La responsabilité civile de l’agent à l’épreuve des insuffisances de l’aquéreur
Le recours à un agent immobilier est, en principe, la garantie pour le mandant qu’il n’est pas seul face à une opération qui engage son patrimoine de façon substantielle, et qu’il peut bénéficier de l’expertise de ce professionnel tenu d’un devoir d’information et de conseil particulièrement dense et exigeant.

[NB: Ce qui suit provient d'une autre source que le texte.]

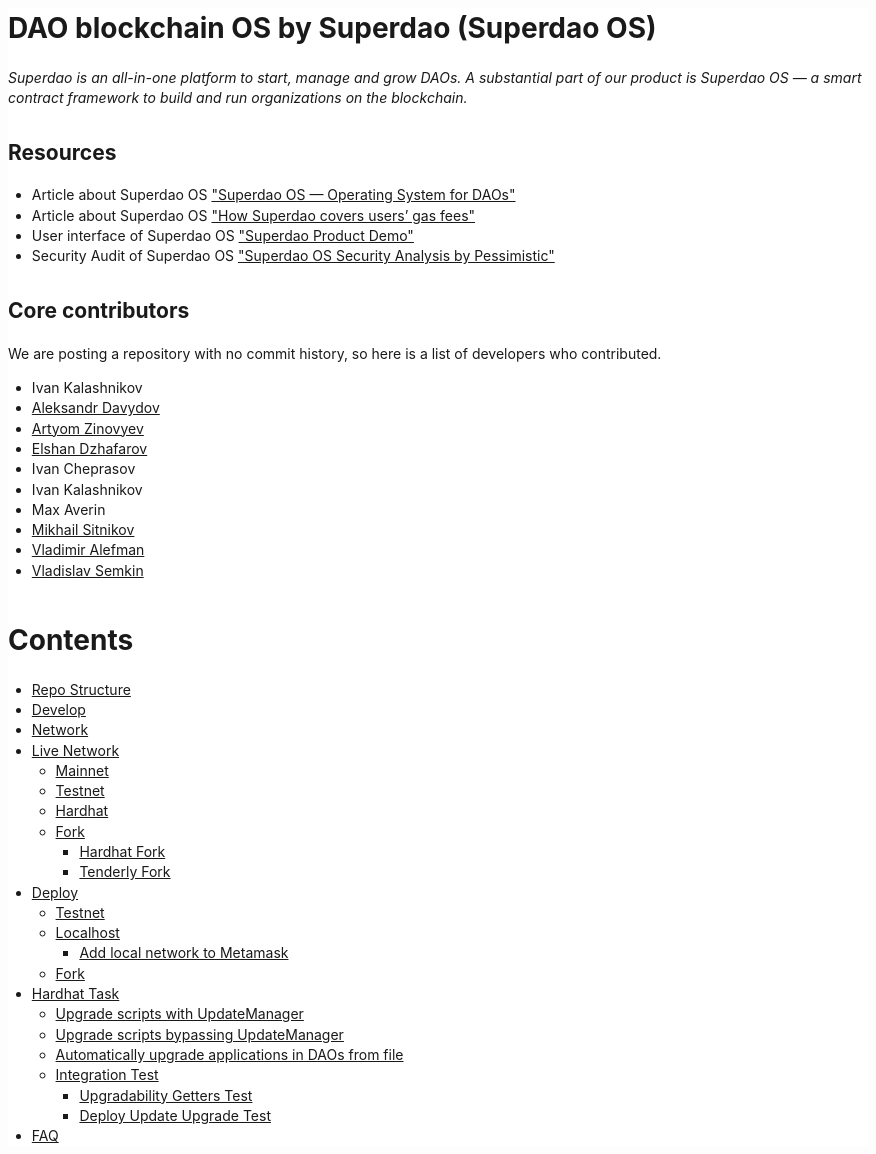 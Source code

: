 # **DAO blockchain OS by Superdao (Superdao OS)**
_Superdao is an all-in-one platform to start, manage and grow DAOs. A substantial part of our product is Superdao OS — a smart contract framework to build and run organizations on the blockchain._

## Resources
- Article about Superdao OS ["Superdao OS — Operating System for DAOs"](https://medium.com/superdao-blog/superdao-os-operating-system-for-daos-3140a5a42e8f)
- Article about Superdao OS ["How Superdao covers users’ gas fees"](https://medium.com/superdao-blog/meet-the-callforwarder-e513bf7e8714)
- User interface of Superdao OS ["Superdao Product Demo"](https://youtu.be/3kQ1-UPp2VM)
- Security Audit of Superdao OS ["Superdao OS Security Analysis by Pessimistic"](https://github.com/pessimistic-io/audits/blob/main/Superdao%20Security%20Analysis%20by%20Pessimistic.pdf)

## Core contributors
We are posting a repository with no commit history, so here is a list of developers who contributed.
- Ivan Kalashnikov
- [Aleksandr Davydov](https://github.com/axdvdv)
- [Artyom Zinovyev](https://github.com/don2quixote)
- [Elshan Dzhafarov](https://github.com/elshan-eth)
- Ivan Cheprasov
- Ivan Kalashnikov
- Max Averin
- [Mikhail Sitnikov](https://github.com/MihanixA)
- [Vladimir Alefman](https://github.com/alefmanvladimir)
- [Vladislav Semkin](https://github.com/vasemkin)

# Contents
- [Repo Structure](#repo-structure)
- [Develop](#develop)
- [Network](#network)
- [Live Network](#live-network)
  - [Mainnet](#mainnet)
  - [Testnet](#testnet)
  - [Hardhat](#hardhat)
  - [Fork](#fork)
    - [Hardhat Fork](#hardhat-fork)
    - [Tenderly Fork](#tenderly-fork)
- [Deploy](#deploy)
  - [Testnet](#testnet-1)
  - [Localhost](#localhost)
    - [Add local network to Metamask](#add-local-network-to-metamask)
  - [Fork](#fork-1)
- [Hardhat Task](#hardhat-task)
  - [Upgrade scripts with UpdateManager](#upgrade-scripts-with-updatemanager)
  - [Upgrade scripts bypassing UpdateManager](#upgrade-scripts-bypassing-updatemanager)
  - [Automatically upgrade applications in DAOs from file](#automatically-upgrade-applications-in-daos-from-file)
  - [Integration Test](#integration-test)
    - [Upgradability Getters Test](#upgradability-getters-test)
    - [Deploy Update Upgrade Test](#deploy-update-upgrade-test)
- [FAQ](#faq)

Avec, à la clef, la possibilité d’engager la responsabilité de l’agent en cas d’inexécution préjudiciable.
C’est ce que rappelle le 7 mai 2024 la Cour d’Appel de Rennes dans un arrêt particulièrement pédagogique, qui synthétise l’état de la jurisprudence :
Aux termes de l’article 1240 du code civil, ‘tout fait quelconque de l’homme, qui cause à autrui un dommage, oblige celui par la faute duquel il est arrivé à le réparer’.
L’agent immobilier doit veiller à ce que les actes qu’il accomplit soient valables et pleinement efficaces.
Il est ainsi tenu d’une obligation de renseignements et de conseil et doit notamment donner des informations loyales sur l’état du bien.
Il a l’obligation de renseigner l’acheteur sur les désordres apparents affectant l’immeuble.
L’agent immobilier manque à son devoir de conseil s’il omet d’informer l’acheteur sur l’existence de désordres apparents affectant l’immeuble vendu et qu’en sa qualité de professionnel de l’immobilier, il ne peut ignorer.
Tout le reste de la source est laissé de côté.